TASK REQUIREMENTS: Output the records below in full, word for word; pictures do not belong in it.

Collected data
========

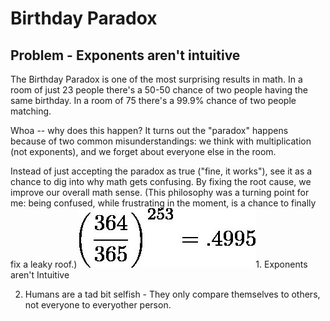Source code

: # Birthday Paradox

## Problem - Exponents aren't intuitive

The Birthday Paradox is one of the most surprising results in math. In a room of just 23 people there's a 50-50 chance of two people having the same birthday. In a room of 75 there's a 99.9% chance of two people matching.

Whoa -- why does this happen? It turns out the "paradox" happens because of two common misunderstandings: we think with multiplication (not exponents), and we forget about everyone else in the room.

Instead of just accepting the paradox as true ("fine, it works"), see it as a chance to dig into why math gets confusing. By fixing the root cause, we improve our overall math sense. (This philosophy was a turning point for me: being confused, while frustrating in the moment, is a chance to finally fix a leaky roof.)
![image](../../media/Birthday-Paradox-image1.jpg)1. Exponents aren't Intuitive

2. Humans are a tad bit selfish - They only compare themselves to others, not everyone to everyother person.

========

RESULT FOR THIS EXERCISE:
Source code

: # Birthday Paradox

## Problem - Exponents aren't intuitive

The Birthday Paradox is one of the most surprising results in math. In a room of just 23 people there's a 50-50 chance of two people having the same birthday. In a room of 75 there's a 99.9% chance of two people matching.

Whoa -- why does this happen? It turns out the "paradox" happens because of two common misunderstandings: we think with multiplication (not exponents), and we forget about everyone else in the room.

Instead of just accepting the paradox as true ("fine, it works"), see it as a chance to dig into why math gets confusing. By fixing the root cause, we improve our overall math sense. (This philosophy was a turning point for me: being confused, while frustrating in the moment, is a chance to finally fix a leaky roof.)
![image](../../media/Birthday-Paradox-image1.jpg)1. Exponents aren't Intuitive

2. Humans are a tad bit selfish - They only compare themselves to others, not everyone to everyother person.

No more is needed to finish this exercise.